Konrad Felipe/Jornalista – [email protected]
A América Latina dormiu e acordou mais silenciosa. Nesta terça-feira (13/5), partiu José “Pepe” Mujica, ex-presidente do Uruguai, aos 89 anos, vítima de um câncer no esôfago que se espalhou para outros órgãos. Com ele, não se vai apenas um estadista — vai-se um símbolo. Um exemplo de coerência entre discurso e prática. Um homem que ensinou que é possível fazer política com ética, coragem e, sobretudo, com amor ao próximo.

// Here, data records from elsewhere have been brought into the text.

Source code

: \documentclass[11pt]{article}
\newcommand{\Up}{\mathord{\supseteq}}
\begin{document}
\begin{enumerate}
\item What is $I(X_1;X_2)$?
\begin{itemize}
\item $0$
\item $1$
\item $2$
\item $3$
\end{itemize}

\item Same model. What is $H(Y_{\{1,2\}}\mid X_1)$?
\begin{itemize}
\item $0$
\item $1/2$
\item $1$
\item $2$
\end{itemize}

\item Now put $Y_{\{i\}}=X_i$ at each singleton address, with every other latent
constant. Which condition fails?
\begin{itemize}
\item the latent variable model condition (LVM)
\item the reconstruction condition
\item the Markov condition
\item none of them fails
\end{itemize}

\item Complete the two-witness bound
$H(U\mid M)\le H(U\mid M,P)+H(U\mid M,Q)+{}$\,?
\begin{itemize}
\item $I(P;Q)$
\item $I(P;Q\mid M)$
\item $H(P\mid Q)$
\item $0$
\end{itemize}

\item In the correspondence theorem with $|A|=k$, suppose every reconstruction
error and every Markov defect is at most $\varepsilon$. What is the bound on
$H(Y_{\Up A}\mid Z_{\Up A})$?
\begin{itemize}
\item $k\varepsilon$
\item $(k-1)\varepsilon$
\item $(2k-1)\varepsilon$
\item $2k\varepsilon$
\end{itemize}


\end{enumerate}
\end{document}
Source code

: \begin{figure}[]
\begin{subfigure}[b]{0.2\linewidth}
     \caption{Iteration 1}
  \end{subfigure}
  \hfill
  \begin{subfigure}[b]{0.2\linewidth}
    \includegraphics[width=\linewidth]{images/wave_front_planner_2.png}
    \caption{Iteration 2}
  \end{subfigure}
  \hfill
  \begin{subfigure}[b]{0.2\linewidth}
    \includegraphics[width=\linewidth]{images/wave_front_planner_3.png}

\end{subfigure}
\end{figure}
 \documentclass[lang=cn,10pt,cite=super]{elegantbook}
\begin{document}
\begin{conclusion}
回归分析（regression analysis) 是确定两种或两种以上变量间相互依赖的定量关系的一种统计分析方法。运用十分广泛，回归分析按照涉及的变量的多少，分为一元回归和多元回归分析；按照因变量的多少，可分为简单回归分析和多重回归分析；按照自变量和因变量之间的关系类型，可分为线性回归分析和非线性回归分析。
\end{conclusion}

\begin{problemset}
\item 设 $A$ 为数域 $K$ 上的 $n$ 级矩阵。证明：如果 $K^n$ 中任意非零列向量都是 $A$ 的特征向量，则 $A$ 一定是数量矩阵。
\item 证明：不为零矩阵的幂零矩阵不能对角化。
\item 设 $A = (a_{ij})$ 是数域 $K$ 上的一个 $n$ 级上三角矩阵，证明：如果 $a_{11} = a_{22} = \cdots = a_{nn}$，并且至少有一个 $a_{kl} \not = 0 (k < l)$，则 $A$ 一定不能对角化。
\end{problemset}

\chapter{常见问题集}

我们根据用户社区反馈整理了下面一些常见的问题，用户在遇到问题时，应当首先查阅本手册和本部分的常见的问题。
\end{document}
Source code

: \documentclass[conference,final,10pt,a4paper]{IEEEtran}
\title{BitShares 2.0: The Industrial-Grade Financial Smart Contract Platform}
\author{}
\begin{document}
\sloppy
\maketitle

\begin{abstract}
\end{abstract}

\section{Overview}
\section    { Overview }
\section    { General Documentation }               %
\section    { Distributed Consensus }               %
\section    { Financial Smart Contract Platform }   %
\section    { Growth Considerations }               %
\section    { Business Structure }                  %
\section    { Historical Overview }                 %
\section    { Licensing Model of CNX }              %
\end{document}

Foi em Pequim que o presidente brasileiro Luiz Inácio Lula da Silva recebeu a notícia da morte do amigo. Em suas palavras de despedida, ditas com a voz embargada pela emoção, Lula definiu Mujica com precisão: “Sua grandeza humana ultraou as fronteiras do Uruguai e de seu mandato presidencial”. O petista destacou a doçura que acompanhava sua firmeza, a humildade que enobrecia sua sabedoria e o desapego que se tornou sua marca. Lula, que já anunciou que comparecerá ao velório em Montevidéu, condecorou Mujica com a Ordem Nacional do Cruzeiro do Sul em 2024, a mais alta honraria brasileira concedida a estrangeiros.
Pepe Mujica foi o presidente mais pobre do mundo — não porque lhe faltasse algo, mas porque escolheu não se apegar a nada que fosse supérfluo. Recusou o palácio presidencial para continuar morando em sua chácara nos arredores da capital uruguaia. Dirigia um velho Fusca azul e doava a maior parte do seu salário. Em vez de ostentar poder, oferecia conselhos, abraços e esperanças.
Dos porões da ditadura ao topo da política com dignidade
Antes de ser presidente, Mujica foi preso, torturado e quase morto. Como militante do movimento Tupamaros, viveu a repressão da ditadura uruguaia na carne e na alma. ou quase 14 anos atrás das grades — muitos deles em confinamento solitário, onde chegou a delirar e conversar com formigas. Mas saiu de lá de cabeça erguida, dizendo que “a realidade é teimosa” e que “os anos de solidão foram os que mais ensinaram”.
Quando chegou à presidência, entre 2010 e 2015, promoveu reformas corajosas: legalizou a maconha, defendeu os direitos das minorias, investiu em justiça social e combateu as desigualdades com firmeza e simplicidade. Nunca se rendeu ao populismo barato nem ao espetáculo midiático. Governou com ética, e isso bastava.
Legado que ressoa por toda a América Latina
Pepe Mujica foi mais que um político. Foi um filósofo popular. Um mestre da simplicidade e da coerência. Seu exemplo atravessou fronteiras e conquistou o respeito de líderes de esquerda e de direita ao redor do mundo. Evo Morales, Rafael Correa, Alberto Fernández, Claudia Sheinbaum, Gustavo Petro, Pedro Sánchez, Gabriel Boric e tantos outros manifestaram pesar por sua partida, lembrando-o como um “farol de esperança” e um “exemplo de política vivida com o coração”.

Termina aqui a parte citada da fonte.